Fernando Iwasaki
Aquel hombre hacía muchas preguntas. Se
interesaba por nuestras fiestas, por quién era pariente de quién y hasta por
las historias que les contábamos a nuestros hijos para dormirlos. Somos un
pueblo hospitalario y por eso le invitamos a todos los bautizos, matrimonios y
entierros, adonde iba siempre con su libreta, su grabadora y sus anteojitos
redondos. Un día supimos que había conversado con los más ancianos y que les
había puesto nerviosos con unas historias de sacrificios y ritos sangrientos.

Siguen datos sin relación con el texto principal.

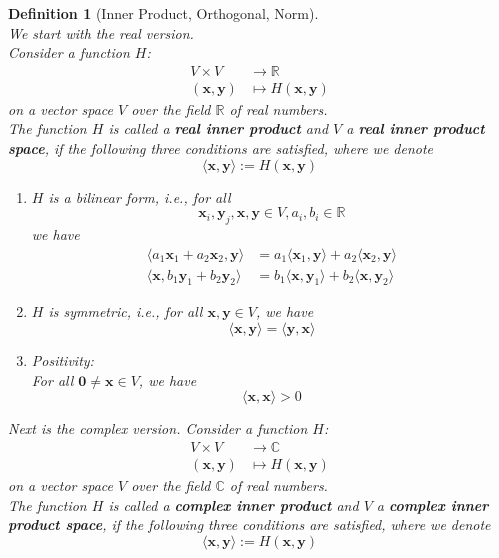 \documentclass[12pt]{article}
\newtheorem{definition}{Definition}[section]
\theoremstyle{definition}
\begin{document}
\begin{definition}[Inner Product, Orthogonal, Norm]
\hfill\\\normalfont
We start with the real version.\\
Consider a function $H$:
\[
\begin{aligned}
V\times V&\to \mathbb{R}\\
(\mathbf{x},\mathbf{y})&\mapsto H(\mathbf{x},\mathbf{y})
\end{aligned}
\]
on a vector space $V$ over the field $\mathbb{R}$ of real numbers.\\
The function $H$ is called a \textbf{real inner product} and $V$ a \textbf{real inner product space}, if the following three conditions are satisfied, where we denote
\[
\langle\mathbf{x},\mathbf{y}\rangle:=H(\mathbf{x},\mathbf{y})
\]
\begin{enumerate}[label=(\arabic*)]
\item $H$ is a bilinear form, i.e., for all
\[
\mathbf{x}_i, \mathbf{y}_j, \mathbf{x}, \mathbf{y}\in V, a_i, b_i\in\mathbb{R}
\]
we have
\[
\begin{aligned}
\langle a_1\mathbf{x}_1+a_2\mathbf{x}_2,\mathbf{y}\rangle &= a_1\langle \mathbf{x}_1, \mathbf{y}\rangle+a_2\langle \mathbf{x}_2, \mathbf{y}\rangle\\
\langle \mathbf{x}, b_1\mathbf{y}_1+b_2\mathbf{y}_2\rangle &= b_1\langle \mathbf{x}, \mathbf{y}_1\rangle+b_2\langle \mathbf{x}, \mathbf{y}_2\rangle
\end{aligned}
\]
\item $H$ is symmetric, i.e., for all $\mathbf{x},\mathbf{y}\in V$, we have
\[
\langle \mathbf{x},\mathbf{y}\rangle = \langle \mathbf{y},\mathbf{x}\rangle
\]
\item Positivity:\\
For all $\mathbf{0}\neq \mathbf{x}\in V$, we have
\[
\langle \mathbf{x},\mathbf{x}\rangle >0
\]
\end{enumerate}
Next is the complex version.
Consider a function $H$:
\[
\begin{aligned}
V\times V&\to \mathbb{C}\\
(\mathbf{x},\mathbf{y})&\mapsto H(\mathbf{x},\mathbf{y})
\end{aligned}
\]
on a vector space $V$ over the field $\mathbb{C}$ of real numbers.\\
The function $H$ is called a \textbf{complex inner product} and $V$ a \textbf{complex inner product space}, if the following three conditions are satisfied, where we denote
\[
\langle\mathbf{x},\mathbf{y}\rangle:=H(\mathbf{x},\mathbf{y})
\]
\end{definition}
\end{document}

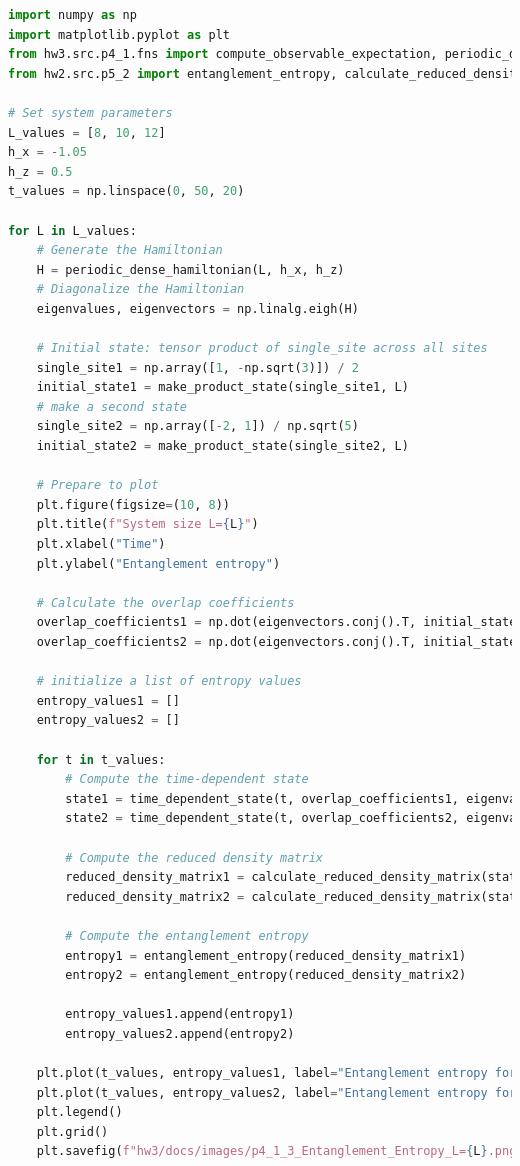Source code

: \documentclass[12pt]{article}
\begin{document}
\begin{lstlisting}[language=Python]
import numpy as np
import matplotlib.pyplot as plt
from hw3.src.p4_1.fns import compute_observable_expectation, periodic_dense_hamiltonian, make_product_state, time_dependent_state
from hw2.src.p5_2 import entanglement_entropy, calculate_reduced_density_matrix

# Set system parameters
L_values = [8, 10, 12]
h_x = -1.05
h_z = 0.5
t_values = np.linspace(0, 50, 20)

for L in L_values:
    # Generate the Hamiltonian
    H = periodic_dense_hamiltonian(L, h_x, h_z)
    # Diagonalize the Hamiltonian
    eigenvalues, eigenvectors = np.linalg.eigh(H)

    # Initial state: tensor product of single_site across all sites
    single_site1 = np.array([1, -np.sqrt(3)]) / 2
    initial_state1 = make_product_state(single_site1, L)
    # make a second state
    single_site2 = np.array([-2, 1]) / np.sqrt(5)
    initial_state2 = make_product_state(single_site2, L)

    # Prepare to plot
    plt.figure(figsize=(10, 8))
    plt.title(f"System size L={L}")
    plt.xlabel("Time")
    plt.ylabel("Entanglement entropy")

    # Calculate the overlap coefficients
    overlap_coefficients1 = np.dot(eigenvectors.conj().T, initial_state1)
    overlap_coefficients2 = np.dot(eigenvectors.conj().T, initial_state2)

    # initialize a list of entropy values
    entropy_values1 = []
    entropy_values2 = []

    for t in t_values:
        # Compute the time-dependent state
        state1 = time_dependent_state(t, overlap_coefficients1, eigenvalues, eigenvectors)
        state2 = time_dependent_state(t, overlap_coefficients2, eigenvalues, eigenvectors)

        # Compute the reduced density matrix
        reduced_density_matrix1 = calculate_reduced_density_matrix(state1, L, L // 2)
        reduced_density_matrix2 = calculate_reduced_density_matrix(state2, L,  L // 2)

        # Compute the entanglement entropy
        entropy1 = entanglement_entropy(reduced_density_matrix1)
        entropy2 = entanglement_entropy(reduced_density_matrix2)
        
        entropy_values1.append(entropy1)
        entropy_values2.append(entropy2)
        
    plt.plot(t_values, entropy_values1, label="Entanglement entropy for state 1")
    plt.plot(t_values, entropy_values2, label="Entanglement entropy for state 2")
    plt.legend()
    plt.grid()
    plt.savefig(f"hw3/docs/images/p4_1_3_Entanglement_Entropy_L={L}.png")


    
\end{lstlisting}
\end{document}
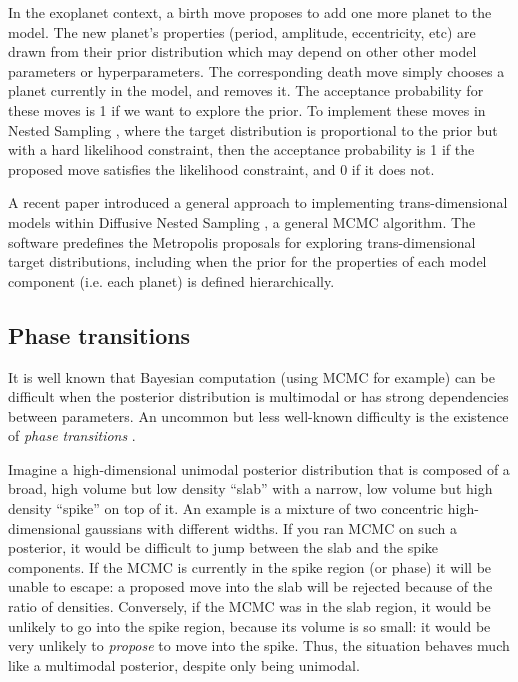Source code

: \documentclass[useAMS,usenatbib]{mn2e}
\begin{document}
In the exoplanet context, a birth move
proposes to add one more planet to the model. The new planet's properties
(period, amplitude, eccentricity, etc) are drawn from their prior distribution
which may depend on other other model parameters or hyperparameters.
The corresponding death move simply chooses a planet currently in the model,
and removes it. The acceptance probability for these moves is 1 if we want
to explore the prior. To implement these moves in Nested Sampling
\citep{skilling}, where the target distribution is proportional to the prior but with a hard likelihood
constraint, then the acceptance probability is 1 if the proposed move
satisfies the likelihood constraint, and 0 if it does not.

A recent paper \citep{rjobject} introduced a general approach to implementing
trans-dimensional models within Diffusive Nested Sampling \citep{dnest}, a
general MCMC algorithm. The \citet{rjobject} software predefines the
Metropolis proposals for exploring trans-dimensional target distributions,
including when the prior for the properties of each model component (i.e. each
planet) is defined hierarchically.

\subsection{Phase transitions}
It is well known that Bayesian computation (using MCMC for example) can be
difficult when the posterior distribution is multimodal or has strong
dependencies between parameters. An uncommon but less well-known difficulty
is the existence of {\it phase transitions} \citep{skilling}.

Imagine a high-dimensional unimodal posterior distribution that is composed of a
broad, high volume but low density ``slab'' with a narrow, low volume but high
density ``spike'' on top of it.
An example is a mixture of two concentric high-dimensional gaussians with
different widths. If you ran MCMC on such a posterior, it would be difficult
to jump between the slab and the spike components. If the MCMC is currently
in the spike region (or phase) it will be unable to escape: a proposed move
into the slab will be rejected because of the ratio of densities. Conversely,
if the MCMC was in the slab region, it would be unlikely to go into the spike
region, because its volume is so small: it would be very unlikely to
{\it propose} to move into the spike. Thus, the situation behaves much like
a multimodal posterior, despite only being unimodal.
\end{document}

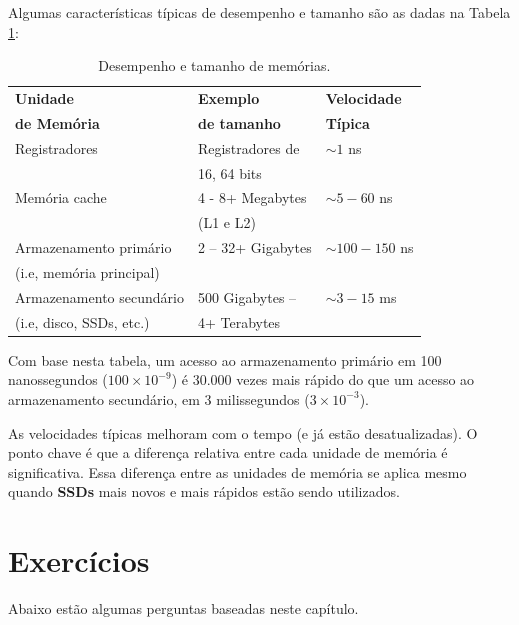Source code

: Algumas características típicas de desempenho e tamanho são as dadas na Tabela \ref{tab:desempenho}:
\begin{table}[h]
	\centering
	\begin{tabular}{|l|l|l|}
		\hline
		\rowcolor[HTML]{C0C0C0} 
		\textbf{Unidade} & \textbf{Exemplo} & \textbf{Velocidade} \\ 
		\rowcolor[HTML]{C0C0C0} 
		\textbf{de Memória} & \textbf{de tamanho} & \textbf{Típica} \\ 
		Registradores & Registradores de  & $  \sim1 $ ns\\ 
		& 16, 64 bits &\\ \hline
		Memória cache & 4 - 8+ Megabytes  & $  \sim5-60 $ ns\\ 
		& (L1 e L2)& \\ \hline
		Armazenamento primário & 2 – 32+ Gigabytes & $  \sim100-150 $ ns\\ 
		 (i.e, memória principal) & &\\ \hline
		Armazenamento secundário  & 500 Gigabytes --  & $  \sim3-15 $ ms\\ 
		(i.e, disco, SSDs, etc.) & 4+ Terabytes& \\\hline
	\end{tabular}
	
	\caption{Desempenho e tamanho de memórias.}
	\label{tab:desempenho}
\end{table}

Com base nesta tabela, um acesso ao armazenamento primário em 100 nanossegundos
 ($ 100 \times 10^{-9} $) 
 é 30.000 vezes mais rápido do que um acesso ao armazenamento secundário, em 3 milissegundos ($3 \times 10^{-3}$).
 
 As velocidades típicas melhoram com o tempo (e já estão desatualizadas). O ponto chave é que a diferença relativa entre cada unidade de memória é significativa. Essa diferença entre as unidades de memória se aplica mesmo quando \textbf{SSDs} mais novos e mais rápidos estão sendo utilizados.

\section{Exercícios}
Abaixo estão algumas perguntas baseadas neste capítulo.


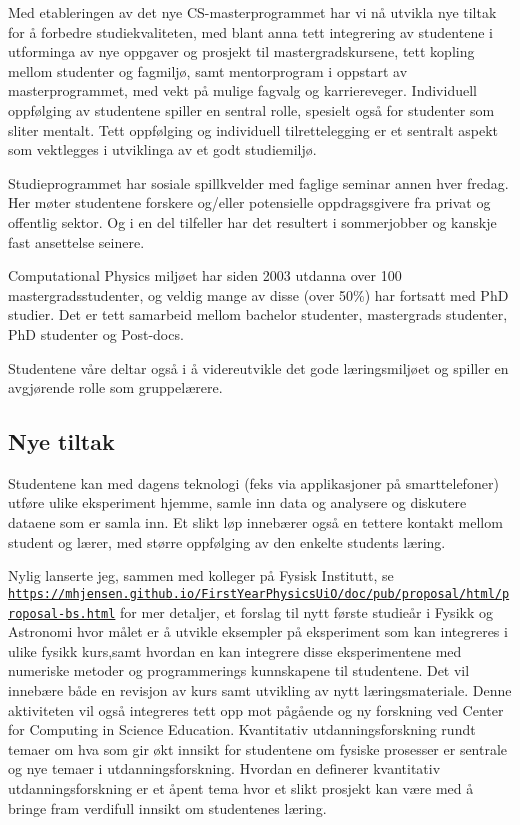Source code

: \documentclass[aps,floatfix,preprint]{revtex4-1}
\begin{document}
\noindent
Med etableringen av det nye CS-masterprogrammet har vi nå utvikla nye
tiltak for å forbedre studiekvaliteten, med blant anna tett
integrering av studentene i utforminga av nye oppgaver og prosjekt til
mastergradskursene, tett kopling mellom studenter og fagmiljø, samt
mentorprogram i oppstart av masterprogrammet, med vekt på mulige fagvalg og
karriereveger. Individuell oppfølging av studentene spiller en sentral
rolle, spesielt også for studenter som sliter mentalt.  Tett
oppfølging og individuell tilrettelegging er et sentralt aspekt som
vektlegges i utviklinga av et godt studiemiljø.

Studieprogrammet har sosiale spillkvelder med faglige seminar annen
hver fredag. Her møter studentene  forskere og/eller potensielle
oppdragsgivere fra privat og offentlig sektor. Og i en del tilfeller
har det resultert i sommerjobber og kanskje fast ansettelse seinere.

Computational Physics miljøet har siden 2003 utdanna over 100
mastergradsstudenter, og veldig mange av disse (over 50\%) har
fortsatt med PhD studier. Det er tett samarbeid mellom bachelor
studenter, mastergrads studenter, PhD studenter og Post-docs.

Studentene våre deltar også i å videreutvikle det gode læringsmiljøet
og spiller en avgjørende rolle som gruppelærere.


\subsection*{Nye tiltak}

Studentene kan med dagens teknologi (feks via applikasjoner på
smarttelefoner) utføre ulike eksperiment hjemme, samle inn data og
analysere og diskutere dataene som er samla inn. Et slikt løp
innebærer også en tettere kontakt mellom student og lærer, med større oppfølging av
den enkelte students læring.



Nylig lanserte jeg, sammen med kolleger på Fysisk Institutt, se  \href{{https://mhjensen.github.io/FirstYearPhysicsUiO/doc/pub/proposal/html/proposal-bs.html}}{\nolinkurl{https://mhjensen.github.io/FirstYearPhysicsUiO/doc/pub/proposal/html/proposal-bs.html}} for mer detaljer,  et forslag til nytt første studieår i Fysikk og Astronomi
hvor målet er å utvikle eksempler på eksperiment som kan integreres i ulike
fysikk kurs,samt hvordan en kan integrere disse eksperimentene med
numeriske metoder og programmerings kunnskapene til studentene. Det
vil innebære både en revisjon av kurs samt utvikling av nytt
læringsmateriale. Denne aktiviteten vil også integreres tett opp mot
pågående og ny forskning ved Center for Computing in Science
Education. Kvantitativ utdanningsforskning rundt temaer om hva som gir
økt innsikt for studentene om fysiske prosesser er sentrale og nye
temaer i utdanningsforskning. Hvordan en definerer kvantitativ
utdanningsforskning er et åpent tema hvor et slikt prosjekt kan være
med å bringe fram verdifull innsikt om studentenes læring. 
\end{document}
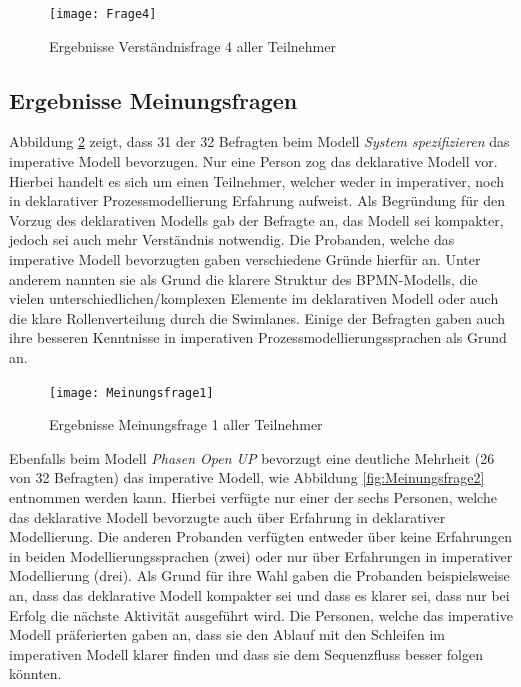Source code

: \begin{figure}[htp]
\begin{center}
  \texttt{[image: Frage4]} %
  \caption{Ergebnisse Verständnisfrage 4 aller Teilnehmer}
  \label{fig:Frage4}
\end{center}
\end{figure}

\clearpage


\subsection{Ergebnisse Meinungsfragen}

Abbildung \ref{fig:Meinungsfrage1} zeigt, dass 31 der 32 Befragten beim Modell \textit{System spezifizieren} das imperative Modell bevorzugen. Nur eine Person zog das deklarative Modell vor. Hierbei handelt es sich um einen Teilnehmer, welcher weder in imperativer, noch in deklarativer Prozessmodellierung Erfahrung aufweist. Als Begründung für den Vorzug des deklarativen Modells gab der Befragte an, das Modell sei kompakter, jedoch sei auch mehr Verständnis notwendig.\newline
Die Probanden, welche das imperative Modell bevorzugten gaben verschiedene Gründe hierfür an. Unter anderem nannten sie als Grund die klarere Struktur des BPMN-Modells, die vielen unterschiedlichen/komplexen Elemente im deklarativen Modell oder auch die klare Rollenverteilung durch die Swimlanes. Einige der Befragten gaben auch ihre besseren Kenntnisse in imperativen Prozessmodellierungssprachen als Grund an.\newline

\begin{figure}[htp]
\begin{center}
  \texttt{[image: Meinungsfrage1]} %
  \caption{Ergebnisse Meinungsfrage 1 aller Teilnehmer}
  \label{fig:Meinungsfrage1}
\end{center}
\end{figure}

Ebenfalls beim Modell \textit{Phasen Open UP} bevorzugt eine deutliche Mehrheit (26 von 32 Befragten) das imperative Modell, wie Abbildung \ref{fig:Meinungsfrage2} entnommen werden kann. \newline
Hierbei verfügte nur einer der sechs Personen, welche das deklarative Modell bevorzugte auch über Erfahrung in deklarativer Modellierung. Die anderen Probanden verfügten entweder über keine Erfahrungen in beiden Modellierungssprachen (zwei) oder nur über Erfahrungen in imperativer Modellierung (drei). Als Grund für ihre Wahl gaben die Probanden beispielsweise an, dass das deklarative Modell kompakter sei und dass es klarer sei, dass nur bei Erfolg die nächste Aktivität ausgeführt wird.\newline
Die Personen, welche das imperative Modell präferierten gaben an, dass sie den Ablauf mit den Schleifen im imperativen Modell klarer finden und dass sie dem Sequenzfluss besser folgen könnten.\newline


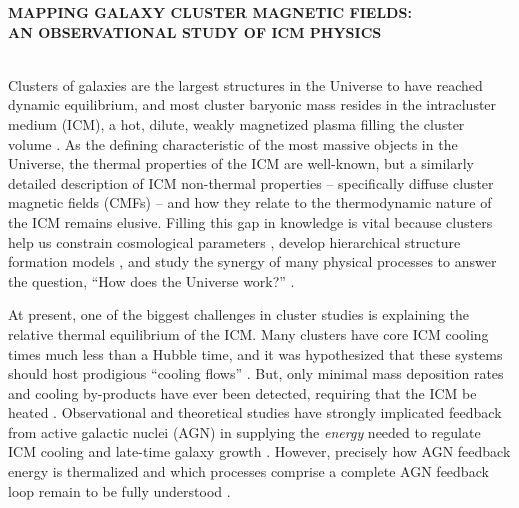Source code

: \documentclass[letterpaper,12pt]{article}
\begin{document}
\begin{center}
  {\bf\uppercase{mapping galaxy cluster magnetic fields:\\an
      observational study of icm physics}}
\end{center}

\\
\indent Clusters of galaxies are the largest structures in the
Universe to have reached dynamic equilibrium, and most cluster
baryonic mass resides in the intracluster medium (ICM), a hot, dilute,
weakly magnetized plasma filling the cluster volume
\citep{sarazinbook}. As the defining characteristic of the most
massive objects in the Universe, the thermal properties of the ICM are
well-known, but a similarly detailed description of ICM non-thermal
properties -- specifically diffuse cluster magnetic fields (CMFs) --
and how they relate to the thermodynamic nature of the ICM remains
elusive. Filling this gap in knowledge is vital because clusters help
us constrain cosmological parameters \citep{voitreview}, develop
hierarchical structure formation models \citep{1995MNRAS.275...56N},
and study the synergy of many physical processes to answer the
question, ``How does the Universe work?''
\citep{2004cgpc.conf.....M}.

At present, one of the biggest challenges in cluster studies is
explaining the relative thermal equilibrium of the ICM. Many clusters
have core ICM cooling times much less than a Hubble time, and it was
hypothesized that these systems should host prodigious ``cooling
flows'' \citep{fabiancfreview}. But, only minimal mass deposition
rates and cooling by-products have ever been detected, requiring that
the ICM be heated \citep{cfreview}. Observational and theoretical
studies have strongly implicated feedback from active galactic nuclei
(AGN) in supplying the {\it{energy}} needed to regulate ICM cooling
and late-time galaxy growth \citep{mcnamrev}. However, precisely how
AGN feedback energy is thermalized and which processes comprise a
complete AGN feedback loop remain to be fully understood
\citep{2010ApJ...710..743D}.
\end{document}
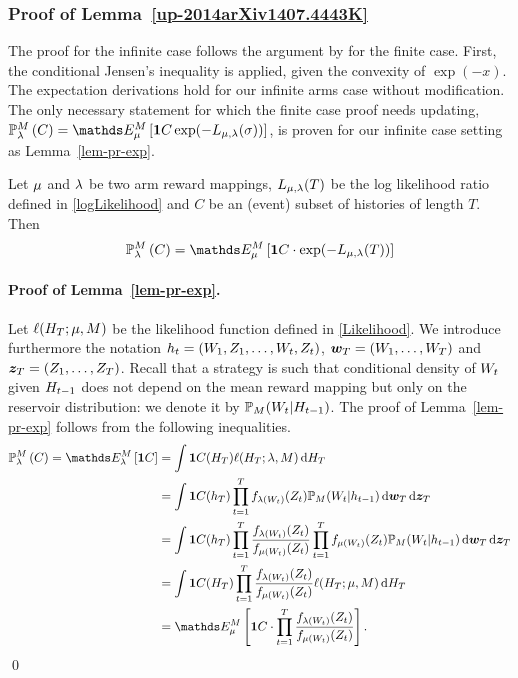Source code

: \subsubsection{Proof of Lemma~\ref{up-2014arXiv1407.4443K}}

The proof for the infinite case follows the argument by \cite{JMLR15} for the
finite case. First, the conditional Jensen's inequality is applied, given the
convexity of
$\exp(-x)$.
The expectation derivations hold for our infinite arms case without
modification.
The only necessary statement for which the finite case proof needs updating,
$\PrAltModel{C} = \ETrueModel{ \1{C} \exp(-L_{\ArmMean,\ArmMeanAlt}(\sigma)) }$,
is proven for our infinite case setting as Lemma~\ref{lem-pr-exp}.


\begin{lemma}\label{lem-pr-exp}
Let $\mu$ and $\lambda$ be two arm reward mappings,
$L_{\mu,\lambda}(T)$ be the log likelihood ratio defined in \eqref{logLikelihood}
and $C$ be an (event) subset of histories of length $T$.
Then
\begin{align*}
\PrAltModel{C}
	= \ETrueModel{ \1{C} \cdot \exp(-L_{\ArmMean,\ArmMeanAlt}(T)) }
\end{align*}
\end{lemma}

\paragraph{Proof of Lemma~\ref{lem-pr-exp}.}
Let $\ell(H_T ;\mu,M)$ be the likelihood function defined in \eqref{Likelihood}.
We introduce furthermore the notation $h_t = (W_1,Z_1,\dots,W_t,Z_t)$, $\bm {w}_T=(W_1,\dots,W_T)$ and $\bm z_T =(Z_1,\dots,Z_T)$. Recall that a strategy is such that conditional density of $W_t$ given $H_{t-1}$ does not depend on the mean reward mapping but only on the reservoir distribution: we denote it by $\mathbb{P}_M(W_t | H_{t-1})$.
The proof of Lemma~\ref{lem-pr-exp} follows from the following inequalities. 
\begin{align*}
\PrAltModel{C} =
  \EAltModel{ \1{C} }
 & =  \int \1{C}(\historyRV_T) \ell(\historyRV_T; \ArmMeanAlt, \ArmMeasure) \diff \historyRV_T \\
 & = \int \1{C}(h_T)
 \prod_{t=1}^Tf_{\ArmMeanAlt(\armRV_t)}(\rewardRV_t)
 \PrNone_\ArmMeasure(\armRV_t | h_{t-1}) \diff \bm \arm_T  \diff \bm z_T \\
 & = \int \1{C}(h_T)
 	\prod_{t=1}^T\frac{f_{\ArmMeanAlt(\armRV_t)}(\rewardRV_t)}{f_{\ArmMean(\armRV_t)}(\rewardRV_t)} \prod_{t=1}^T f_{\ArmMean(\armRV_t)}(\rewardRV_t)
 \PrNone_{\ArmMeasure}(\armRV_t | h_{t-1}) \diff \bm \arm_T \diff \bm z_T \\
  & = \int \1{C}(H_T) \prod_{t=1}^T\frac{f_{\ArmMeanAlt(\armRV_t)}(\rewardRV_t)}{f_{\ArmMean(\armRV_t)}(\rewardRV_t)} \ell(\historyRV_T;\ArmMean,\ArmMeasure) \diff \historyRV_T  \\
  & = \ETrueModel{
 \1{C} \cdot\prod_{t=1}^{T} \frac{ f_{\ArmMeanAlt(\armRV_t)}(\rewardRV_t) }{ f_{\ArmMean(\armRV_t)}(\rewardRV_t) } }.
\end{align*}
\qed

Más tarde fue lo de la procesión y cómo se emperró en aquello de los
calendarios solares y las diosas prohibidas. Pero cuando empezó a meterle sus
ideas a los más pequeños estuvo a punto de arruinar la romería. Nosotros
respetamos las costumbres de todo el mundo y sólo deseamos conservar las
nuestras. No es fácil con tantas modernidades como hay ahora. Los niños fueron
cantando hasta el altar según lo establecido, coronados de flores y vestidos de
blanco. En cambio, el antropólogo incordió hasta el final. Las diosas no le
habían elegido y para colmo estaba circuncidado. Pero mejor así, porque sabía
demasiado. Sus entrañas eran impuras.